De Raad van State omschrijft het begrip afvalstof, zoals bepaald in artikel 2, 1° van het Afvalstoffendecreet als volgt (arrestnummer 182.289 van 24 april 2008):
“…
Afhankelijk van de bedoeling van de houder van het product, kan een bepaalde stof voor de ene een afvalproduct zijn en voor de andere niet. Immers, indien de houder van het product zich van het product wenst te ontdoen omdat hij er geen legale aanwending voor heeft of omdat hij niet wenst over te gaan tot de aanwending ervan als product, is het voor hem een afvalstof en kan het product desgevallend zijn karakter verliezen indien het door een ander nog op legale wijze kan worden gebruikt, zodat het dan afvalstof zal blijven tot het wordt afgeleverd bij de firma of persoon die er nog een legaal gebruik voor heeft
…”
In het arrest met nummer 229.913 van 22 januari 2015 bevestigt de Raad van State haar eerdere rechtspraak in het kader van het Materialendecreet waarin de definitie van afvalstof in artikel 1, 2° van het voorheen van toepassing zijnde Afvalstoffendecreet niet gewijzigd is.

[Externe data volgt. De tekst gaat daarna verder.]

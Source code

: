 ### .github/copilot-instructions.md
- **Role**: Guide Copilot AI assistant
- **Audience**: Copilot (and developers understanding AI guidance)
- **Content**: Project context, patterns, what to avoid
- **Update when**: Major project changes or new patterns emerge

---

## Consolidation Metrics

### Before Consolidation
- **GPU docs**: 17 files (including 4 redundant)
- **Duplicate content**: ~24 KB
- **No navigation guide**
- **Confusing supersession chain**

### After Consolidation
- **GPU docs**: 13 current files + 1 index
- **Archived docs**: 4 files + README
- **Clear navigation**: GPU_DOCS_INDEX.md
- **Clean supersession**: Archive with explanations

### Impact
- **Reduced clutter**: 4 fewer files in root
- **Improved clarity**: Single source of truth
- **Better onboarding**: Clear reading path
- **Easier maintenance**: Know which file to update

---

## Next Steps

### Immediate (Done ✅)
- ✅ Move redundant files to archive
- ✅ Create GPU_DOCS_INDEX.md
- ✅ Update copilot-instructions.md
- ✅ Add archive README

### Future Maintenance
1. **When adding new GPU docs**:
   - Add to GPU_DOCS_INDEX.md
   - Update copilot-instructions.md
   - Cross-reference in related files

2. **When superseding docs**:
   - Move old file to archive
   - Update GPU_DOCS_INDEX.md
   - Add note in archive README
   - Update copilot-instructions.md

De Raad van State overweegt in het arrest als volgt:
“…
9. Overeenkomstig artikel 3, 1°, van het materialendecreet moet onder "afvalstof" worden verstaan "elke stof of elk voorwerp waarvan de houder zich ontdoet, voornemens is zich te ontdoen of zich moet ontdoen". Deze begripsomschrijving stemt overeen met de definitie van afvalstof zoals opgenomen in artikel 1.a van richtlijn 75/442/EEG betreffende afvalstoffen, zoals vervangen door richtlijn 91/156/EEG, en met artikel 3.1 van de kaderrichtlijn afvalstoffen.
De kwalificatie als afvalstof hangt vooral af van het gedrag van de houder en van de betekenis van de term "zich ontdoen van". Een bepaalde stof kan derhalve enkel worden beschouwd als een afvalstof vanuit een nauwgezette analyse van de feitelijke omstandigheden.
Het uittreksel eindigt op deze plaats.